(Records from a data collection)
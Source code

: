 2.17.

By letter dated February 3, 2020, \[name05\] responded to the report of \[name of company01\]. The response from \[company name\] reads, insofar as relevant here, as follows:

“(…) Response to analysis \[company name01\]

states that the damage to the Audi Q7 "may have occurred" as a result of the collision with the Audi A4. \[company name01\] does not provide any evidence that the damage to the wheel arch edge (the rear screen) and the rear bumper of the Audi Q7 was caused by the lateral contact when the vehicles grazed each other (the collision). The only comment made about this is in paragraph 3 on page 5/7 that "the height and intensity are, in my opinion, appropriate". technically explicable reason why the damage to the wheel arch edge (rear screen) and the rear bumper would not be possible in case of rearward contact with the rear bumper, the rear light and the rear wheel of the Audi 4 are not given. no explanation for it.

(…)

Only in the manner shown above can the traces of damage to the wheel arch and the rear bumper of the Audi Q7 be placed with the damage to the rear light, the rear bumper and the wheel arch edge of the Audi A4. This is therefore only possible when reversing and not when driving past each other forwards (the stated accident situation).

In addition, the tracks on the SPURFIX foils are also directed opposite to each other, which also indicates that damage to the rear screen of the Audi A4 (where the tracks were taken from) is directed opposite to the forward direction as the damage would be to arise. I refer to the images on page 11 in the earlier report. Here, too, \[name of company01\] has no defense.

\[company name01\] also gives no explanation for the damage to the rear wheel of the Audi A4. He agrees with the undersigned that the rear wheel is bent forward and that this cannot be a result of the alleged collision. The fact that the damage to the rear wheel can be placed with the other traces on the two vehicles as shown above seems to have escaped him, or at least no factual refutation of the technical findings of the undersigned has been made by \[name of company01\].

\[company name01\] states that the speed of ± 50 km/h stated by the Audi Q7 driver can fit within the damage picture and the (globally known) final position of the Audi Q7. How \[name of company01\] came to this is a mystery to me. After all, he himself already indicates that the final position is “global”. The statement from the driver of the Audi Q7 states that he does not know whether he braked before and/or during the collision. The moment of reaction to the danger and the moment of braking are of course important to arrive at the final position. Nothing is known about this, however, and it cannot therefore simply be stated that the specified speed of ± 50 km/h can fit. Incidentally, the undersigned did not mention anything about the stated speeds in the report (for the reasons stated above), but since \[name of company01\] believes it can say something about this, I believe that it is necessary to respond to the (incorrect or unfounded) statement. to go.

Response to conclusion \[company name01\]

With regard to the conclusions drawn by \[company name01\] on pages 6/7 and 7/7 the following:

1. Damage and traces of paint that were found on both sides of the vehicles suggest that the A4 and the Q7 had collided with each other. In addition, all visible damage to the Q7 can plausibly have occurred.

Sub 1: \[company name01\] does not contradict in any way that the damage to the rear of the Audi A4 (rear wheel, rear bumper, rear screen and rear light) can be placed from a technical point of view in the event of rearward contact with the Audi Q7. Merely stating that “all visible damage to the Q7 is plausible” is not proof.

==

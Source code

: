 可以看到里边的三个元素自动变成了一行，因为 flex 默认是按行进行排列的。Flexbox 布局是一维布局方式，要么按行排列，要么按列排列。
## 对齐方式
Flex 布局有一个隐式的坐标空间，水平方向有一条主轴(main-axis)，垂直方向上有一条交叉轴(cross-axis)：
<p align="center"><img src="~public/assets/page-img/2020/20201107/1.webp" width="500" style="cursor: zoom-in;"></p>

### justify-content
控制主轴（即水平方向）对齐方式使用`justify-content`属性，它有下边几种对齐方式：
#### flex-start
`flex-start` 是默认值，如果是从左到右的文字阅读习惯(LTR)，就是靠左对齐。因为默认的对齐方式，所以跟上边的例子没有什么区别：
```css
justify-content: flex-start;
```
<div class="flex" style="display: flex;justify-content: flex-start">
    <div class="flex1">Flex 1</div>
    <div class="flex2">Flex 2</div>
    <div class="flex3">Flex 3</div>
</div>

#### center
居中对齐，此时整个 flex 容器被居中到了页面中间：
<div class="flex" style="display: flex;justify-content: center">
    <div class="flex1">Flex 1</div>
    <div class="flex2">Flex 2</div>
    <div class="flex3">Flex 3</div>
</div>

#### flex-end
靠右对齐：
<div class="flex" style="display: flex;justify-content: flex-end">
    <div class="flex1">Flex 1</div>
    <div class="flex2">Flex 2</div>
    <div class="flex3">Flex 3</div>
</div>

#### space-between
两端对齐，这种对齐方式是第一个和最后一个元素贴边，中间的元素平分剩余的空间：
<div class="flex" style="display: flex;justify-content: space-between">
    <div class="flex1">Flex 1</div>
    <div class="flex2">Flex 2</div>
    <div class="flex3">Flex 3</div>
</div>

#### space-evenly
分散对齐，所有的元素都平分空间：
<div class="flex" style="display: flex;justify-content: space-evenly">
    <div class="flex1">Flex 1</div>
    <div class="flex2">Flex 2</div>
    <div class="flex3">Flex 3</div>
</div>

▸ **YOUR INSTRUCTIONS**: Whenever the word "display" shows up in a line of the entries, list that line.

▸ **EXERCISE ANSWER**:
<div class="flex" style="display: flex;justify-content: flex-start">
<div class="flex" style="display: flex;justify-content: center">
<div class="flex" style="display: flex;justify-content: flex-end">
<div class="flex" style="display: flex;justify-content: space-between">
<div class="flex" style="display: flex;justify-content: space-evenly">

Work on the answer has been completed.